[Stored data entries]
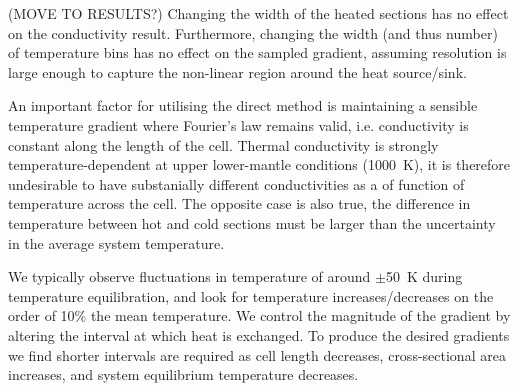 \documentclass[%
preprint,                                  %
nofootinbib,
 amsmath,amssymb,
 aps,
]{revtex4-1}
\begin{document}
(MOVE TO RESULTS?) Changing the width of the heated sections has no effect on the conductivity result. Furthermore, changing the width (and thus number) of temperature bins has no effect on the sampled gradient, assuming resolution is large enough to capture the non-linear region around the heat source/sink.

An important factor for utilising the direct method is maintaining a sensible temperature gradient where Fourier's law remains valid, i.e. conductivity is constant along the length of the cell. Thermal conductivity is strongly temperature-dependent at upper lower-mantle conditions (1000~K), it is therefore undesirable to have substanially different conductivities as a of function of temperature across the cell. The opposite case is also true, the difference in temperature between hot and cold sections must be larger than the uncertainty in the average system temperature. 

We typically observe fluctuations in temperature of around $\pm$50~K during temperature equilibration, and look for temperature increases/decreases on the order of 10\% the mean temperature. We control the magnitude of the gradient by altering the interval at which heat is exchanged. To produce the desired gradients we find shorter intervals are required as cell length decreases, cross-sectional area increases, and system equilibrium temperature decreases. 




\end{document}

# EXERCISE INSTRUCTIONS
Copy out every line of the data that includes the word "heat".

# EXERCISE OUTPUT
(MOVE TO RESULTS?) Changing the width of the heated sections has no effect on the conductivity result. Furthermore, changing the width (and thus number) of temperature bins has no effect on the sampled gradient, assuming resolution is large enough to capture the non-linear region around the heat source/sink.
We typically observe fluctuations in temperature of around $\pm$50~K during temperature equilibration, and look for temperature increases/decreases on the order of 10\% the mean temperature. We control the magnitude of the gradient by altering the interval at which heat is exchanged. To produce the desired gradients we find shorter intervals are required as cell length decreases, cross-sectional area increases, and system equilibrium temperature decreases. 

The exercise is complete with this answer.